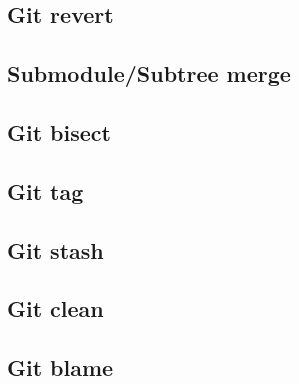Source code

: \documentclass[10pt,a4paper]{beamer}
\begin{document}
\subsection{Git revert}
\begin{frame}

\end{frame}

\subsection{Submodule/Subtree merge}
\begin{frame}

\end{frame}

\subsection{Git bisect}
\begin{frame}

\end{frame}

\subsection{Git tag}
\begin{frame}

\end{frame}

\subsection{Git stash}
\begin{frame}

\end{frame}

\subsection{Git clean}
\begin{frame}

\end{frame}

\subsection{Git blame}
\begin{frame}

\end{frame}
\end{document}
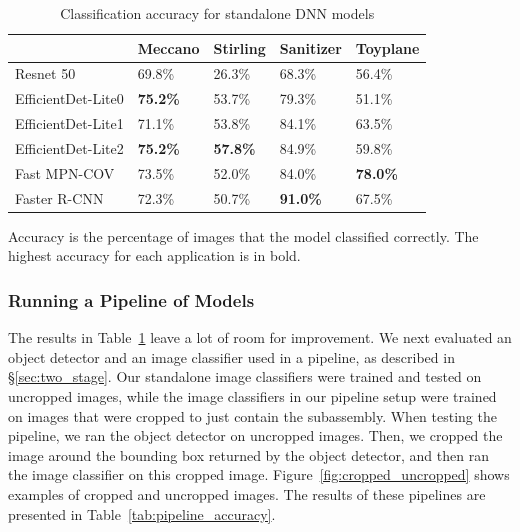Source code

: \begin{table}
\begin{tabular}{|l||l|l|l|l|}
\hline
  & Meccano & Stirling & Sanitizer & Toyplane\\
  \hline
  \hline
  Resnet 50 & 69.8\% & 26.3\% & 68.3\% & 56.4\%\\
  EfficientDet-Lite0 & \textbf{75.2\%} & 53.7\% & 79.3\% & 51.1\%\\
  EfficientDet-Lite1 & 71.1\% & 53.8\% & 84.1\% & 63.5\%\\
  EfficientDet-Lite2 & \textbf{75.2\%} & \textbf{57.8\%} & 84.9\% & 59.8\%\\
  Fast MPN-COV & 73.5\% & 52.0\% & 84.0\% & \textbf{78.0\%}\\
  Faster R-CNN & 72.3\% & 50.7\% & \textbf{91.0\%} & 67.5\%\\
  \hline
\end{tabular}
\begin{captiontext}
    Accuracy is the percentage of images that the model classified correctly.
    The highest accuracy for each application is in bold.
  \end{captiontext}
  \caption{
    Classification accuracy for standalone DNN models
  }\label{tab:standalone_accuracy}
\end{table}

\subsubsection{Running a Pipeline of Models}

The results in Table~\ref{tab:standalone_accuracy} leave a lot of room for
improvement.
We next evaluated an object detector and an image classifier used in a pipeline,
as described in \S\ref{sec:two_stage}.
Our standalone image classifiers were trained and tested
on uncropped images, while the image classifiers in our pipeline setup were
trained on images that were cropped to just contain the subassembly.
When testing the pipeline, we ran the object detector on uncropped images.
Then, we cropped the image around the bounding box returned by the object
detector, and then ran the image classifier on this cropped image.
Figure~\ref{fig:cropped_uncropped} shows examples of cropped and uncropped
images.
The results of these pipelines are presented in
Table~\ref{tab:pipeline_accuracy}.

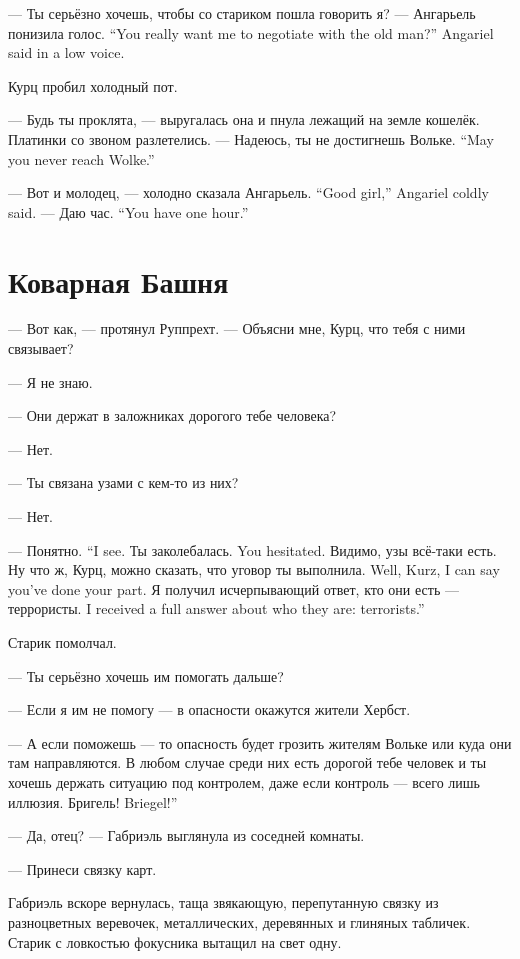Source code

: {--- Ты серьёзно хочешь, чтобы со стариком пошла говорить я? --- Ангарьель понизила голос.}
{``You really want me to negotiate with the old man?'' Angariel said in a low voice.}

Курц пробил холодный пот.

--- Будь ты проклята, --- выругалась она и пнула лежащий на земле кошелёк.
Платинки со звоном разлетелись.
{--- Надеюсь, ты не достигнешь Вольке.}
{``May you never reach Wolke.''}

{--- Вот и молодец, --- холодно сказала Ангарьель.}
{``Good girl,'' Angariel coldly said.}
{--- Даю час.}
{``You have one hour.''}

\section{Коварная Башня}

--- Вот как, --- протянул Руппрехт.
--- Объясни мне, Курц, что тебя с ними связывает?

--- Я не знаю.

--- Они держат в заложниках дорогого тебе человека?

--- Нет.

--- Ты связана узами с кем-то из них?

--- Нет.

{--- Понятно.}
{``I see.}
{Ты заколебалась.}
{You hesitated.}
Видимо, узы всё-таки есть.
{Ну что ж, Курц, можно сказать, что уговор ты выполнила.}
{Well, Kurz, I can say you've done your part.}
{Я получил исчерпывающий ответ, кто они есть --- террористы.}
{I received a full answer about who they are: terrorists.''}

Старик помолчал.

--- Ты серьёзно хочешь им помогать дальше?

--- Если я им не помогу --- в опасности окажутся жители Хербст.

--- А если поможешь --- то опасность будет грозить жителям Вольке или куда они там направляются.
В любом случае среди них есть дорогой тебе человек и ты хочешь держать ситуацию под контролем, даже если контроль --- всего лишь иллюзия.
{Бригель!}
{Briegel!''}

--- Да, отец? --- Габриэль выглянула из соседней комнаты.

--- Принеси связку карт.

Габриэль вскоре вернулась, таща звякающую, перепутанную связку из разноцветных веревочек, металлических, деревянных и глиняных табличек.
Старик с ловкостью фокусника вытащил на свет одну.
★ ★ ★ ★ ★
TASK TO CARRY OUT: How many lines in the listing contain "Курц"? Answer with the number alone.

COMPLETED EXERCISE: 3